[Saved data entries]
==============================

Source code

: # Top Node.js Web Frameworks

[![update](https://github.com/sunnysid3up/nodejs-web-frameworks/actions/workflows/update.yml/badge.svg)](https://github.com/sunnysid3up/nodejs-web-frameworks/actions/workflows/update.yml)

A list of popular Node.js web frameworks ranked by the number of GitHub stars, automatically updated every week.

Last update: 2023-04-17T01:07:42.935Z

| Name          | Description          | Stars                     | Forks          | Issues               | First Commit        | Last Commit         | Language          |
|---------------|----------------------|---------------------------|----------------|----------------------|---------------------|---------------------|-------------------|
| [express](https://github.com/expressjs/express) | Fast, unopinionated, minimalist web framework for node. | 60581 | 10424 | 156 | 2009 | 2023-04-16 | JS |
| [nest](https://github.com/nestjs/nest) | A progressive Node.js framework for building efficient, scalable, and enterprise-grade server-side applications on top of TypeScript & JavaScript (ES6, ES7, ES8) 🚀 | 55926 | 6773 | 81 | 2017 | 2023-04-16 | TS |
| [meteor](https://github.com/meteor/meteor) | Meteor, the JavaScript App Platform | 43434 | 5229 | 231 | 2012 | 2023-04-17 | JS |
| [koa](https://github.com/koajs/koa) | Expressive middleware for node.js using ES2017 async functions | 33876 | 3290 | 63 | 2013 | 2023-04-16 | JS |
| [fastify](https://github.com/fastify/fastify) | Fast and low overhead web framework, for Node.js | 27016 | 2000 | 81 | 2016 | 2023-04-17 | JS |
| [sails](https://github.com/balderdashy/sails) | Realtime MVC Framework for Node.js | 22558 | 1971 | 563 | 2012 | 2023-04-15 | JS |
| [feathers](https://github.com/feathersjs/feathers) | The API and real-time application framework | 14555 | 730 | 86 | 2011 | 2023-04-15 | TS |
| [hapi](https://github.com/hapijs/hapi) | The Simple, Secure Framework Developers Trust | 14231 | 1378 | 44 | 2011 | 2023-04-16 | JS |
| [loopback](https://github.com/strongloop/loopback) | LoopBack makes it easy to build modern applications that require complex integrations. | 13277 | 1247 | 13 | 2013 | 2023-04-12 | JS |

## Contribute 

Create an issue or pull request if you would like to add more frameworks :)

==============================

Which lines of the data contain "Fast"? Copy them all.

> [Answer to the exercise]:
| [express](https://github.com/expressjs/express) | Fast, unopinionated, minimalist web framework for node. | 60581 | 10424 | 156 | 2009 | 2023-04-16 | JS |
| [fastify](https://github.com/fastify/fastify) | Fast and low overhead web framework, for Node.js | 27016 | 2000 | 81 | 2016 | 2023-04-17 | JS |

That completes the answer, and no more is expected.